Given that this already exists, I think we can simplify this further:

1. Let's not modify the agent policy at all. Since our existing APM endpoint is also an OTLP endpoint we can keep using it experimentally for this purpose.
2. When we add support for passing this APM configuration to sub-processes, it should be modelled as an OTLP endpoint. This can be as simple as renaming APM to OTLP everywhere, but we should set the expectation for sub-processes that this is a generic OTLP endpoint and not an Elastic APM endpoint specifically to future proof it. We should review https://www.elastic.co/guide/en/apm/guide/current/open-telemetry-direct.html for the configuration needed to forward OTLP traces to APM server. We need to make sure our configuration supports both the HTTP and gRPC formats.

In summary, we should put all of our effort into generalizing the control protocol messages and leave the agent policy alone. The control protocol is much harder to change in the future since it affects teams outside of the Elastic Agent team.

[joshdover]

@cmacknz this matches my thinking as well. I'd prefer to avoid modifying the agent policy configuration at all for now and keep this as undocumented feature while we mature the solution and standardize all of Agent's internal monitoring on OTLP.

One snag is that elastic-apm-go doesn't yet support output as OTLP, which I didn't realize.

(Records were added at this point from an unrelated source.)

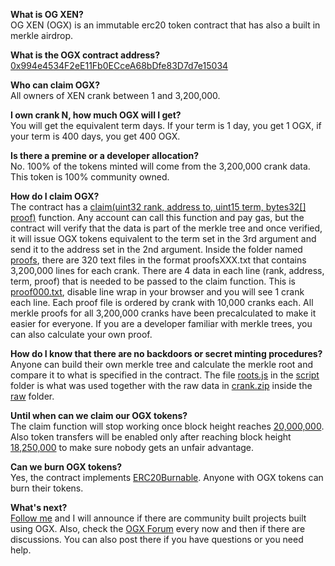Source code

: **What is OG XEN?**  
OG XEN (OGX) is an immutable erc20 token contract that has also a built in merkle airdrop.  

**What is the OGX contract address?**  
[0x994e4534F2eE11Fb0ECceA68bDfe83D7d7e15034](https://etherscan.io/address/0x994e4534f2ee11fb0eccea68bdfe83d7d7e15034)  

**Who can claim OGX?**  
All owners of XEN crank between 1 and 3,200,000.  

**I own crank N, how much OGX will I get?**  
You will get the equivalent term days. If your term is 1 day, you get 1 OGX, if your term is 400 days, you get 400 OGX.  

**Is there a premine or a developer allocation?**  
No. 100% of the tokens minted will come from the 3,200,000 crank data. This token is 100% community owned.  

**How do I claim OGX?**  
The contract has a [claim(uint32 rank, address to, uint15 term, bytes32[] proof)](https://github.com/ph4n70mr1ddl3r/ogx/blob/main/contract/ogx.sol) function. Any account can call this function and pay gas, but the contract will verify that the data is part of the merkle tree and once verified, it will issue OGX tokens equivalent to the term set in the 3rd argument and send it to the address set in the 2nd argument. Inside the folder named [proofs](https://github.com/ph4n70mr1ddl3r/ogx/tree/main/proofs), there are 320 text files in the format proofsXXX.txt that contains 3,200,000 lines for each crank. There are 4 data in each line (rank, address, term, proof) that is needed to be passed to the claim function. This is [proof000.txt](https://raw.githubusercontent.com/ph4n70mr1ddl3r/ogx/main/proofs/proofs000.txt), disable line wrap in your browser and you will see 1 crank each line. Each proof file is ordered by crank with 10,000 cranks each. All merkle proofs for all 3,200,000 cranks have been precalculated to make it easier for everyone. If you are a developer familiar with merkle trees, you can also calculate your own proof.  

**How do I know that there are no backdoors or secret minting procedures?**  
Anyone can build their own merkle tree and calculate the merkle root and compare it to what is specified in the contract. The file [roots.js](https://github.com/ph4n70mr1ddl3r/ogx/blob/main/script) in the [script](https://github.com/ph4n70mr1ddl3r/ogx/tree/main/script) folder is what was used together with the raw data in [crank.zip](https://github.com/ph4n70mr1ddl3r/ogx/tree/main/raw) inside the [raw](https://github.com/ph4n70mr1ddl3r/ogx/tree/main/raw) folder.  

**Until when can we claim our OGX tokens?**  
The claim function will stop working once block height reaches [20,000,000](https://etherscan.io/block/countdown/20000000). Also token transfers will be enabled only after reaching block height [18,250,000](https://etherscan.io/block/countdown/18250000) to make sure nobody gets an unfair advantage.  

**Can we burn OGX tokens?**  
Yes, the contract implements [ERC20Burnable](https://github.com/OpenZeppelin/openzeppelin-contracts/blob/master/contracts/token/ERC20/extensions/ERC20Burnable.sol). Anyone with OGX tokens can burn their tokens.  

**What's next?**  
[Follow me](https://twitter.com/ph4n70mr1ddl3r) and I will announce if there are community built projects built using OGX. Also, check the [OGX Forum](https://github.com/ph4n70mr1ddl3r/ogx/discussions) every now and then if there are discussions. You can also post there if you have questions or you need help.

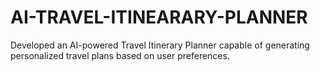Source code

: # AI-TRAVEL-ITINEARARY-PLANNER
Developed an AI-powered Travel Itinerary Planner capable of generating personalized travel plans based on user  preferences.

So if we pass down an OTLP endpoint now, I think we'll need to make a short-term assumption that it actually supports APM intake v2 and OTLP until we can change our applications to adopt the OTel SDK (this is the plan for APM Server already).

I'm personally ok with making that assumption for now as long as it really is short-term. Otherwise, I'd prefer we expose the endpoint as explicitly being an APM endpoint so we can more smoothly phase this out with a pure OTLP endpoint later.